[Collected data]
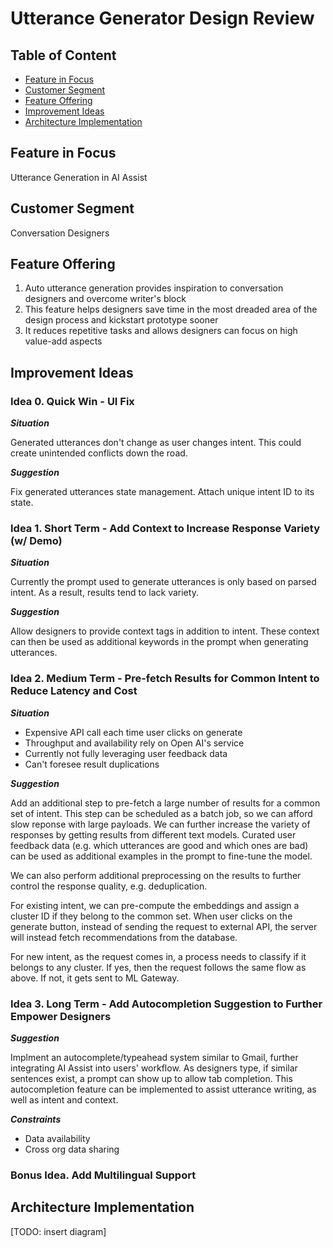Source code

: # Utterance Generator Design Review

## Table of Content

- [Feature in Focus](#feature-in-focus)
- [Customer Segment](#customer-segment)
- [Feature Offering](#feature-offering)
- [Improvement Ideas](#improvement-ideas)
- [Architecture Implementation](#architecture-implementation)

## Feature in Focus

Utterance Generation in AI Assist

## Customer Segment

Conversation Designers

## Feature Offering

1. Auto utterance generation provides inspiration to conversation designers and overcome writer's block
2. This feature helps designers save time in the most dreaded area of the design process and kickstart prototype sooner
3. It reduces repetitive tasks and allows designers can focus on high value-add aspects

## Improvement Ideas

### Idea 0. Quick Win - UI Fix

**_Situation_**

Generated utterances don't change as user changes intent. This could create unintended conflicts down the road.

**_Suggestion_**

Fix generated utterances state management. Attach unique intent ID to its state.

### Idea 1. Short Term - Add Context to Increase Response Variety (w/ Demo)

**_Situation_**

Currently the prompt used to generate utterances is only based on parsed intent. As a result, results tend to lack variety.

**_Suggestion_**

Allow designers to provide context tags in addition to intent. These context can then be used as additional keywords in the prompt when generating utterances.

### Idea 2. Medium Term - Pre-fetch Results for Common Intent to Reduce Latency and Cost

**_Situation_**

- Expensive API call each time user clicks on generate
- Throughput and availability rely on Open AI's service
- Currently not fully leveraging user feedback data
- Can't foresee result duplications

**_Suggestion_**

Add an additional step to pre-fetch a large number of results for a common set of intent. This step can be scheduled as a batch job, so we can afford slow reponse with large payloads. We can further increase the variety of responses by getting results from different text models. Curated user feedback data (e.g. which utterances are good and which ones are bad) can be used as additional examples in the prompt to fine-tune the model.

We can also perform additional preprocessing on the results to further control the response quality, e.g. deduplication.

For existing intent, we can pre-compute the embeddings and assign a cluster ID if they belong to the common set. When user clicks on the generate button, instead of sending the request to external API, the server will instead fetch recommendations from the database.

For new intent, as the request comes in, a process needs to classify if it belongs to any cluster. If yes, then the request follows the same flow as above. If not, it gets sent to ML Gateway.

### Idea 3. Long Term - Add Autocompletion Suggestion to Further Empower Designers

**_Suggestion_**

Implment an autocomplete/typeahead system similar to Gmail, further integrating AI Assist into users' workflow. As designers type, if similar sentences exist, a prompt can show up to allow tab completion. This autocompletion feature can be implemented to assist utterance writing, as well as intent and context.

**_Constraints_**

- Data availability
- Cross org data sharing

### Bonus Idea. Add Multilingual Support

## Architecture Implementation

[TODO: insert diagram]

[WHAT YOU HAVE TO DO] Leave out the pictures, then give all the records again exactly.

[TASK RESPONSE]
Source code

: # Utterance Generator Design Review

## Table of Content

- [Feature in Focus](#feature-in-focus)
- [Customer Segment](#customer-segment)
- [Feature Offering](#feature-offering)
- [Improvement Ideas](#improvement-ideas)
- [Architecture Implementation](#architecture-implementation)

## Feature in Focus

Utterance Generation in AI Assist

## Customer Segment

Conversation Designers

## Feature Offering

1. Auto utterance generation provides inspiration to conversation designers and overcome writer's block
2. This feature helps designers save time in the most dreaded area of the design process and kickstart prototype sooner
3. It reduces repetitive tasks and allows designers can focus on high value-add aspects

## Improvement Ideas

### Idea 0. Quick Win - UI Fix

**_Situation_**

Generated utterances don't change as user changes intent. This could create unintended conflicts down the road.

**_Suggestion_**

Fix generated utterances state management. Attach unique intent ID to its state.

### Idea 1. Short Term - Add Context to Increase Response Variety (w/ Demo)

**_Situation_**

Currently the prompt used to generate utterances is only based on parsed intent. As a result, results tend to lack variety.

**_Suggestion_**

Allow designers to provide context tags in addition to intent. These context can then be used as additional keywords in the prompt when generating utterances.

### Idea 2. Medium Term - Pre-fetch Results for Common Intent to Reduce Latency and Cost

**_Situation_**

- Expensive API call each time user clicks on generate
- Throughput and availability rely on Open AI's service
- Currently not fully leveraging user feedback data
- Can't foresee result duplications

**_Suggestion_**

Add an additional step to pre-fetch a large number of results for a common set of intent. This step can be scheduled as a batch job, so we can afford slow reponse with large payloads. We can further increase the variety of responses by getting results from different text models. Curated user feedback data (e.g. which utterances are good and which ones are bad) can be used as additional examples in the prompt to fine-tune the model.

We can also perform additional preprocessing on the results to further control the response quality, e.g. deduplication.

For existing intent, we can pre-compute the embeddings and assign a cluster ID if they belong to the common set. When user clicks on the generate button, instead of sending the request to external API, the server will instead fetch recommendations from the database.

For new intent, as the request comes in, a process needs to classify if it belongs to any cluster. If yes, then the request follows the same flow as above. If not, it gets sent to ML Gateway.

### Idea 3. Long Term - Add Autocompletion Suggestion to Further Empower Designers

**_Suggestion_**

Implment an autocomplete/typeahead system similar to Gmail, further integrating AI Assist into users' workflow. As designers type, if similar sentences exist, a prompt can show up to allow tab completion. This autocompletion feature can be implemented to assist utterance writing, as well as intent and context.

**_Constraints_**

- Data availability
- Cross org data sharing

### Bonus Idea. Add Multilingual Support

## Architecture Implementation

[TODO: insert diagram]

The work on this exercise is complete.